» Exercise
All entries are to be copied exactly, with pictures removed.

» Data supplied
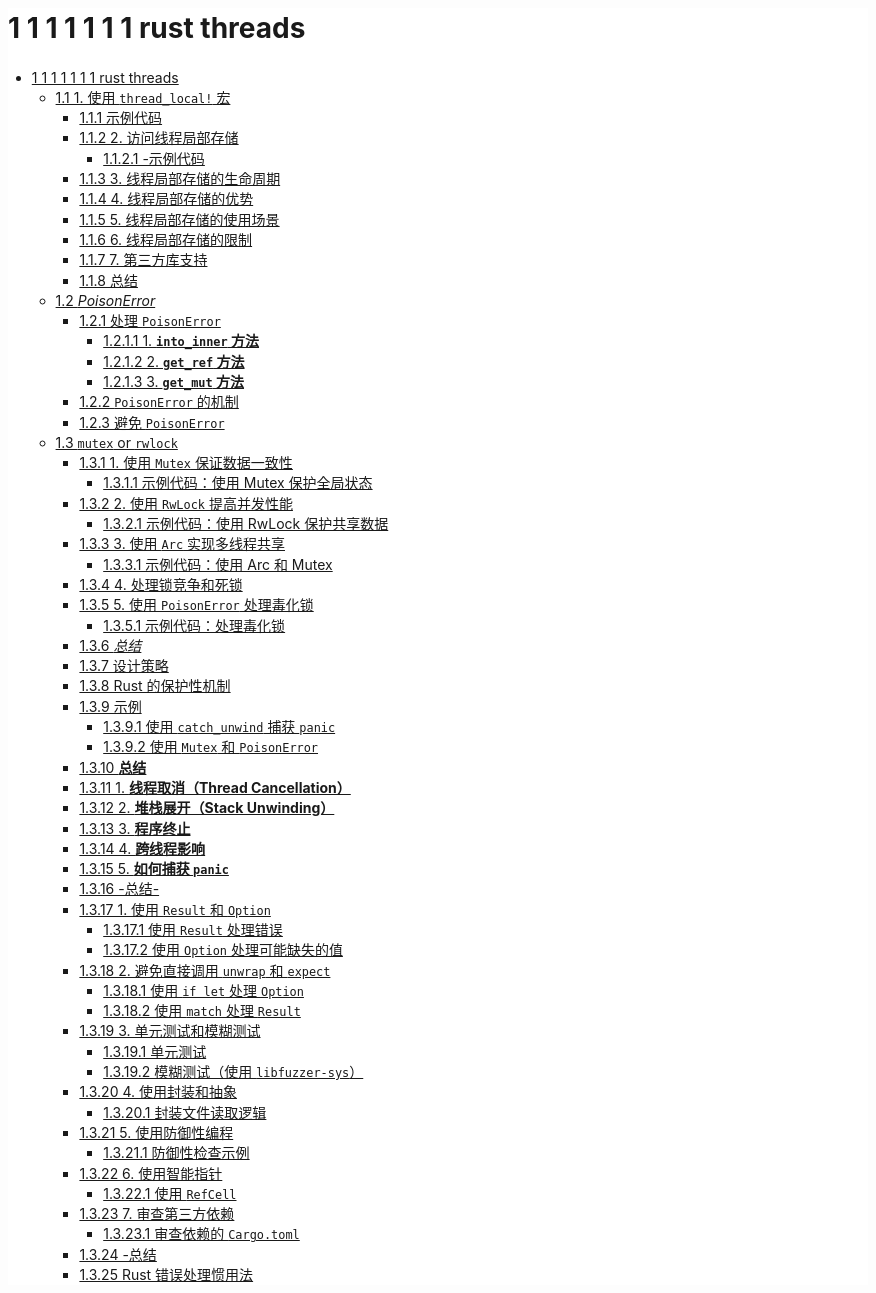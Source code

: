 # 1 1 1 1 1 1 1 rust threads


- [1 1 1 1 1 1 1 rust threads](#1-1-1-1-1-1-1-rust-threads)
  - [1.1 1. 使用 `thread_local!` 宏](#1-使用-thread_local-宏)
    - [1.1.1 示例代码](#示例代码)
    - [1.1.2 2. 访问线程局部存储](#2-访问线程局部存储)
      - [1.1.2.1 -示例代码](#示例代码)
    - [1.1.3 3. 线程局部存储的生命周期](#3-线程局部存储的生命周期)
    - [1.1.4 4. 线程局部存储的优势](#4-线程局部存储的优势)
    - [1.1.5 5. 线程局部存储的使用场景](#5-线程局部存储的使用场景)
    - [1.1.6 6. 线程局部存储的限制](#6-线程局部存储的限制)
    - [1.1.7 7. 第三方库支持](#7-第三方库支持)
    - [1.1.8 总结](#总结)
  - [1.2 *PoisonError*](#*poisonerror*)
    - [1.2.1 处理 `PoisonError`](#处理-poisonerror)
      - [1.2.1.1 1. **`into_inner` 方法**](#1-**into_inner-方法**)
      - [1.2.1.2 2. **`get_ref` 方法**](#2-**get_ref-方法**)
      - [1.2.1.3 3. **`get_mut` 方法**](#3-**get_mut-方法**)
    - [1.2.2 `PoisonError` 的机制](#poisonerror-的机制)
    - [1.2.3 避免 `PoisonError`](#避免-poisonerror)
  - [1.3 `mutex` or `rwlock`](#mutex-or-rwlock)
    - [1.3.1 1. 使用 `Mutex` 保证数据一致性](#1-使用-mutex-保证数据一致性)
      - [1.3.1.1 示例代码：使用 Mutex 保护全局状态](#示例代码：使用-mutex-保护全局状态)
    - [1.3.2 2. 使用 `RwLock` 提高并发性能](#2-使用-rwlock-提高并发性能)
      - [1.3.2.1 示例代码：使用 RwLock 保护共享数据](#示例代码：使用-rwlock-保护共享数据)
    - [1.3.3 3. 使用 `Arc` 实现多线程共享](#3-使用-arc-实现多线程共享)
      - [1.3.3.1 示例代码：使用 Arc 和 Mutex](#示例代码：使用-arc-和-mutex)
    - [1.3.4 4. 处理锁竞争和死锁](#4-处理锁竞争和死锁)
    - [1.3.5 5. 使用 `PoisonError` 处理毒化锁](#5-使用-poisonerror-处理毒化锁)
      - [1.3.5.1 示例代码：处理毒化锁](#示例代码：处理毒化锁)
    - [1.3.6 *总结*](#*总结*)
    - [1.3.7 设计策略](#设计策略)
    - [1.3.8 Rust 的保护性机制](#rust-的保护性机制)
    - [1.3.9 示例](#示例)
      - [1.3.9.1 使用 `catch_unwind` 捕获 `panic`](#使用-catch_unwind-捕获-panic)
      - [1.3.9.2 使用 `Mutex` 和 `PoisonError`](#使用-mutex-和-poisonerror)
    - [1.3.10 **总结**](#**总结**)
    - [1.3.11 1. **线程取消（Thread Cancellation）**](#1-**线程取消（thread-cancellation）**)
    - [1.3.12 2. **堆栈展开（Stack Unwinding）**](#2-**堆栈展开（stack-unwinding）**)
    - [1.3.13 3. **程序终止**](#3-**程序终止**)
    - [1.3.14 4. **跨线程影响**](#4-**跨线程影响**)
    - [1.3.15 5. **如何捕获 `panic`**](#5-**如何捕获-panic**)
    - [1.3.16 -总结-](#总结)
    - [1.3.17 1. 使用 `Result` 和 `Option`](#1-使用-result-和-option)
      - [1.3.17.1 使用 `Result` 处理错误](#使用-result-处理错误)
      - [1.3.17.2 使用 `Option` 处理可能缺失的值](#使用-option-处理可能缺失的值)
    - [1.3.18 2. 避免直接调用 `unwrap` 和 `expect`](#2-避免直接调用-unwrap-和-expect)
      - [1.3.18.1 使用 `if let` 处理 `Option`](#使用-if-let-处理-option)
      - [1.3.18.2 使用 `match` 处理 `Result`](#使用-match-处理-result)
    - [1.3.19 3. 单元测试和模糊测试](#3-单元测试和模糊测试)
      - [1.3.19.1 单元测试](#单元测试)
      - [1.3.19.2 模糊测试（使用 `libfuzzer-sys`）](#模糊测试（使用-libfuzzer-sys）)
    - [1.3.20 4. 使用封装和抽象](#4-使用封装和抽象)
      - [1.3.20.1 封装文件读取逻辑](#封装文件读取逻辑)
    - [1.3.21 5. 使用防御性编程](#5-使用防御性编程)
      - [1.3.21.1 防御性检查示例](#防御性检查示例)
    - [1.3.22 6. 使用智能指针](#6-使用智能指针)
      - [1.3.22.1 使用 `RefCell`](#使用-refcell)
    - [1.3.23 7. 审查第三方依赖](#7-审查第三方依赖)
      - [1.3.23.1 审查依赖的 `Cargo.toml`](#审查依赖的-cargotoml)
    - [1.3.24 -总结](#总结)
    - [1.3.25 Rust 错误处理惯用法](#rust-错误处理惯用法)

» Completed task
Source code

: # 1 1 1 1 1 1 1 rust threads


- [1 1 1 1 1 1 1 rust threads](#1-1-1-1-1-1-1-rust-threads)
  - [1.1 1. 使用 `thread_local!` 宏](#1-使用-thread_local-宏)
    - [1.1.1 示例代码](#示例代码)
    - [1.1.2 2. 访问线程局部存储](#2-访问线程局部存储)
      - [1.1.2.1 -示例代码](#示例代码)
    - [1.1.3 3. 线程局部存储的生命周期](#3-线程局部存储的生命周期)
    - [1.1.4 4. 线程局部存储的优势](#4-线程局部存储的优势)
    - [1.1.5 5. 线程局部存储的使用场景](#5-线程局部存储的使用场景)
    - [1.1.6 6. 线程局部存储的限制](#6-线程局部存储的限制)
    - [1.1.7 7. 第三方库支持](#7-第三方库支持)
    - [1.1.8 总结](#总结)
  - [1.2 *PoisonError*](#*poisonerror*)
    - [1.2.1 处理 `PoisonError`](#处理-poisonerror)
      - [1.2.1.1 1. **`into_inner` 方法**](#1-**into_inner-方法**)
      - [1.2.1.2 2. **`get_ref` 方法**](#2-**get_ref-方法**)
      - [1.2.1.3 3. **`get_mut` 方法**](#3-**get_mut-方法**)
    - [1.2.2 `PoisonError` 的机制](#poisonerror-的机制)
    - [1.2.3 避免 `PoisonError`](#避免-poisonerror)
  - [1.3 `mutex` or `rwlock`](#mutex-or-rwlock)
    - [1.3.1 1. 使用 `Mutex` 保证数据一致性](#1-使用-mutex-保证数据一致性)
      - [1.3.1.1 示例代码：使用 Mutex 保护全局状态](#示例代码：使用-mutex-保护全局状态)
    - [1.3.2 2. 使用 `RwLock` 提高并发性能](#2-使用-rwlock-提高并发性能)
      - [1.3.2.1 示例代码：使用 RwLock 保护共享数据](#示例代码：使用-rwlock-保护共享数据)
    - [1.3.3 3. 使用 `Arc` 实现多线程共享](#3-使用-arc-实现多线程共享)
      - [1.3.3.1 示例代码：使用 Arc 和 Mutex](#示例代码：使用-arc-和-mutex)
    - [1.3.4 4. 处理锁竞争和死锁](#4-处理锁竞争和死锁)
    - [1.3.5 5. 使用 `PoisonError` 处理毒化锁](#5-使用-poisonerror-处理毒化锁)
      - [1.3.5.1 示例代码：处理毒化锁](#示例代码：处理毒化锁)
    - [1.3.6 *总结*](#*总结*)
    - [1.3.7 设计策略](#设计策略)
    - [1.3.8 Rust 的保护性机制](#rust-的保护性机制)
    - [1.3.9 示例](#示例)
      - [1.3.9.1 使用 `catch_unwind` 捕获 `panic`](#使用-catch_unwind-捕获-panic)
      - [1.3.9.2 使用 `Mutex` 和 `PoisonError`](#使用-mutex-和-poisonerror)
    - [1.3.10 **总结**](#**总结**)
    - [1.3.11 1. **线程取消（Thread Cancellation）**](#1-**线程取消（thread-cancellation）**)
    - [1.3.12 2. **堆栈展开（Stack Unwinding）**](#2-**堆栈展开（stack-unwinding）**)
    - [1.3.13 3. **程序终止**](#3-**程序终止**)
    - [1.3.14 4. **跨线程影响**](#4-**跨线程影响**)
    - [1.3.15 5. **如何捕获 `panic`**](#5-**如何捕获-panic**)
    - [1.3.16 -总结-](#总结)
    - [1.3.17 1. 使用 `Result` 和 `Option`](#1-使用-result-和-option)
      - [1.3.17.1 使用 `Result` 处理错误](#使用-result-处理错误)
      - [1.3.17.2 使用 `Option` 处理可能缺失的值](#使用-option-处理可能缺失的值)
    - [1.3.18 2. 避免直接调用 `unwrap` 和 `expect`](#2-避免直接调用-unwrap-和-expect)
      - [1.3.18.1 使用 `if let` 处理 `Option`](#使用-if-let-处理-option)
      - [1.3.18.2 使用 `match` 处理 `Result`](#使用-match-处理-result)
    - [1.3.19 3. 单元测试和模糊测试](#3-单元测试和模糊测试)
      - [1.3.19.1 单元测试](#单元测试)
      - [1.3.19.2 模糊测试（使用 `libfuzzer-sys`）](#模糊测试（使用-libfuzzer-sys）)
    - [1.3.20 4. 使用封装和抽象](#4-使用封装和抽象)
      - [1.3.20.1 封装文件读取逻辑](#封装文件读取逻辑)
    - [1.3.21 5. 使用防御性编程](#5-使用防御性编程)
      - [1.3.21.1 防御性检查示例](#防御性检查示例)
    - [1.3.22 6. 使用智能指针](#6-使用智能指针)
      - [1.3.22.1 使用 `RefCell`](#使用-refcell)
    - [1.3.23 7. 审查第三方依赖](#7-审查第三方依赖)
      - [1.3.23.1 审查依赖的 `Cargo.toml`](#审查依赖的-cargotoml)
    - [1.3.24 -总结](#总结)
    - [1.3.25 Rust 错误处理惯用法](#rust-错误处理惯用法)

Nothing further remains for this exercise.